Identification of cellular proteins that interact with the adeno-associated virus rep protein.

Adeno-associated virus (AAV) codes for four related nonstructural Rep proteins. AAV both replicates and assembles in the nucleus and requires coinfection with a helper virus, either adenovirus (Ad) or herpesvirus, for a productive infection. Like other more complex DNA viruses, it is believed that AAV interacts or modifies host cell proteins to carry out its infection cycle. To date, relatively little is known about the host proteins that interact with the viral Rep proteins, which are known to be directly involved in DNA replication, control of viral and cellular transcription, splicing, and protein translation.
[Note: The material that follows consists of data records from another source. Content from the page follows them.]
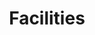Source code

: ---
templateKey: clinic-page
language: en
title: Facilities
redirects: /en/the-clinic/facilities/
published: true
hero:
  display: true
  type: default
  image: /img/hero-facilities.jpg
  parallax: true
  title: >
    <span style="color:white">Facilities</span>
  indicator: true
  halfSize: false
bgText:
  img: /img/parallax-financing.jpg
  display: false
  title: >
    <h1>Recaudos y Documentos a Consignar</h1>
  body: >
    ''
  footer: 
    display: true
    head: >
      <h4>;</h4>
    body: >
      <h3>¿Alguna Duda?</h3>
    link: /contacto
heading:
  display: true
  classname:  section-reasons
  title: "A Space Designed for Your Tranquility"
  content: >
    <p class="dv-subtitle text-center">A unique facilities, an exceptional technological equipment and an ideal environment for our patients to enjoy a different Dentistry with the highest level of comfort, hygiene and safety; always looking for the best possible result.</p>

gallery: 
  display: true
elements:
  - link: #
    bg: /img/lightbox-facilities-thumb-01.jpg
    title: MULTICENTRO EMPRESARIAL DEL ESTE
    body: >
      <p style="display:none"></p>
    icon: icon-search
    action: true
    placeholder: ''
  - link: #
    bg: /img/lightbox-facilities-thumb-02.jpg
    title: MAIN ACCESS
    body: >
      <p style="display:none"></p>
    icon: icon-search
    action: true
    placeholder: ''
  - link: #
    bg: /img/lightbox-facilities-thumb-03.jpg
    title: RECEPTION AREA
    body: >
      <p style="display:none"></p>
    icon: icon-search
    action: true
    placeholder: ''
  - link: #
    bg: /img/lightbox-facilities-thumb-04.jpg
    title: WAITING ROOM
    body: >
      <p style="display:none"></p>
    icon: icon-search
    action: true
    placeholder: ''
  - link: #
    bg: /img/lightbox-facilities-thumb-05.jpg
    title: WAITING ROOM
    body: >
      <p style="display:none"></p>
    icon: icon-search
    action: true
    placeholder: ''
  - link: #
    bg: /img/lightbox-facilities-thumb-06.jpg
    title: WAITING ROOM
    body: >
      <p style="display:none"></p>
    icon: icon-search
    action: true
    placeholder: ''
  - link: #
    bg: /img/lightbox-facilities-thumb-07.jpg
    title: TOILETS
    body: >
      <p style="display:none"></p>
    icon: icon-search
    action: true
    placeholder: ''
  - link: #
    bg: /img/lightbox-facilities-thumb-08.jpg
    title: CENTRAL CORRIDOR
    body: >
      <p style="display:none"></p>
    icon: icon-search
    action: true
    placeholder: ''
  - link: #
    bg: /img/lightbox-facilities-thumb-09.jpg
    title: DENTAL ROOM 1
    body: >
      <p style="display:none"></p>
    icon: icon-search
    action: true
    placeholder: ''
  - link: #
    bg: /img/lightbox-facilities-thumb-10.jpg
    title: INTERVIEW AREA
    body: >
      <p style="display:none"></p>
    icon: icon-search
    action: true
    placeholder: ''
  - link: #
    bg: /img/lightbox-facilities-thumb-11.jpg
    title: DENTAL ROOM 1
    body: >
      <p style="display:none"></p>
    icon: icon-search
    action: true
    placeholder: ''
  - link: #
    bg: /img/lightbox-facilities-thumb-12.jpg
    title: CLINICAL UNIT
    body: >
      <p style="display:none"></p>
    icon: icon-search
    action: true
    placeholder: ''
  - link: #
    bg: /img/lightbox-facilities-thumb-13.jpg
    title: DENTAL ROOM 2
    body: >
      <p style="display:none"></p>
    icon: icon-search
    action: true
    placeholder: ''
  - link: #
    bg: /img/lightbox-facilities-thumb-14.jpg
    title: STERILIZATION
    body: >
      <p style="display:none"></p>
    icon: icon-search
    action: true
    placeholder: ''
  - link: #
    bg: /img/lightbox-facilities-thumb-15.jpg
    title: DENTAL ROOM 2
    body: >
      <p style="display:none"></p>
    icon: icon-search
    action: true
    placeholder: ''
  - link: #
    bg: /img/lightbox-facilities-thumb-16.jpg
    title: RADIOLOGY
    body: >
      <p style="display:none"></p>
    icon: icon-search
    action: true
    placeholder: ''
  - link: #
    bg: /img/lightbox-facilities-thumb-17.jpg
    title: DENTAL ROOM 3
    body: >
      <p style="display:none"></p>
    icon: icon-search
    action: true
    placeholder: ''
  - link: #
    bg: /img/lightbox-facilities-thumb-18.jpg
    title: HIGH SUCTION
    body: >
      <p style="display:none"></p>
    icon: icon-search
    action: true
    placeholder: ''
  - link: #
    bg: /img/lightbox-facilities-thumb-19.jpg
    title: DENTAL ROOM 3
    body: >
      <p style="display:none"></p>
    icon: icon-search
    action: true
    placeholder: ''
  - link: #
    bg: /img/lightbox-facilities-thumb-20.jpg
    title: LED LIGHTING
    body: >
      <p style="display:none"></p>
    icon: icon-search
    action: true
    placeholder: ''
  - link: #
    bg: /img/lightbox-facilities-thumb-21.jpg
    title: LABORATORY
    body: >
      <p style="display:none"></p>
    icon: icon-search
    action: true
    placeholder: ''
reasons:
  display: false
  reasons:  
  - type: 1
    img: /img/icon-number-01.jpg  
    nameimg: ''
    title: ''
    paragraph:
      ''
banner:
  display: false
  img: /img/banner-financing.png
  paragraphs:
    - paragraph1:
        ''
      paragraph2:
        ''
    
social:
  display: true
  imgparallax: /img/parallax-follow-us.jpg
  title: Follow Us
  subtitle: On our blog and social networks
  additionalText: News, Articles, Topical Advices and Much More …
  icons:
    - icon:
        img: false
        class: icon-blog
      alt: blog
      nameicon: Blog
      link:
        href: /en/blog/
        target: _blank
        rel: noopener noreferrer
    - icon:
        img: false
        class: icon-instagram
      alt: instagram
      nameicon: Instagram
      link:
        href: https://www.instagram.com/dental_vip/
        target: _blank
        rel: noopener noreferrer
    - icon:
        img: false
        class: icon-facebook
      alt: facebook
      nameicon: Facebook
      link:
        href: https://www.facebook.com/dentalvip/
        target: _blank
        rel: noopener noreferrer


sections:
  display: false
  sections:  
  - type: 1
    titleimage: /img/procedures-implants.png
    contentimage: /img/procedures-implants.png 
    titlecontent: En la clínica...
    content: > 
      ''
lightQuote:
  color: '#fff'
  display: false
  img:
    ld: /img/procedures-aesthetic-dentistry.png
    pt: /img/procedures-aesthetic-dentistry.png
  content: ''
lightbox:
  display: true
  type: gridGallery
  placeholder: ROTATE THE DEVICE TO ENLARGE THE IMAGES
  images:
    - image: /img/lightbox-facilities-01-en.png
    - image: /img/lightbox-facilities-02-en.png
    - image: /img/lightbox-facilities-03-en.png
    - image: /img/lightbox-facilities-04-en.png
    - image: /img/lightbox-facilities-05-en.png
    - image: /img/lightbox-facilities-06-en.png
    - image: /img/lightbox-facilities-07-en.png
    - image: /img/lightbox-facilities-08-en.png
    - image: /img/lightbox-facilities-09-en.png
    - image: /img/lightbox-facilities-10-en.png
    - image: /img/lightbox-facilities-11-en.png
    - image: /img/lightbox-facilities-12-en.png
    - image: /img/lightbox-facilities-13-en.png
    - image: /img/lightbox-facilities-14-en.png
    - image: /img/lightbox-facilities-15-en.png
    - image: /img/lightbox-facilities-16-en.png
    - image: /img/lightbox-facilities-17-en.png
    - image: /img/lightbox-facilities-18-en.png
    - image: /img/lightbox-facilities-19-en.png
    - image: /img/lightbox-facilities-20-en.png
    - image: /img/lightbox-facilities-21-en.png

checkout:
  display: false
  title: ''
  options:
    - img: /img/icon-bank-transfer.png
      title: ''
      subTitle: ''

  checkout:
    - img: /img/icon-paypal.png
      to: /
      text: ''
  banner:
      aside: >
          ''
      img: /img/icon-travel.png


procedures:
  display: true
  title: ¡One Specialty for each treatment!
  procedures:
    - title: dental implants
      to: /en/the-clinic/dental-implants/
      img: /img/procedures-implants.png
    - title: Orthodontics
      to: /en/specialties/orthodontics/
      img: /img/procedures-orthodontics.png
    - title: Aesthetic Dentistry
      to:  /especialidades/aesthetic-dentistry/
      img: /img/procedures-aesthetic-dentistry.png



---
In this study, we used affinity-tagged Rep protein to purify cellular protein complexes that were associated with Rep in cells that had been infected with Ad and AAV. In all, we identified 188 cellular proteins from 16 functional categories, including 14 transcription factors, 6 translation factors, 15 potential splicing proteins, 5 proteins involved in protein degradation, and 13 proteins involved in DNA replication or repair. This dramatically increases the number of potential interactions over the current number of approximately 26. Twelve of the novel proteins found were further tested by coimmunoprecipitation or colocalization using confocal immunomicroscopy. Of these, 10 were confirmed as proteins that formed complexes with Rep, including proteins of the MCM complex (DNA replication), RCN1 (membrane transport), SMC2 (chromatin dynamics), EDD1 (ubiquitin ligase), IRS4 (signal transduction), and FUS (splicing). Computer analysis suggested that 45 and 28 of the 188 proteins could be placed in a pathway of interacting proteins involved in DNA replication and protein synthesis, respectively. Of the proteins involved in DNA replication, all of the previously identified proteins involved in AAV DNA replication were found, except Ad DBP. The only Ad protein found to interact with Rep was the E1b55K protein. In addition, we confirmed that Rep interacts with Ku70/80 helicase. In vitro DNA synthesis assays demonstrated that although Ku helicase activity could substitute for MCM to promote strand displacement synthesis, its presence was not essential. Our study suggests that the interaction of AAV with cellular proteins is much more complex than previously suspected and provides a resource for further studies of the AAV life cycle.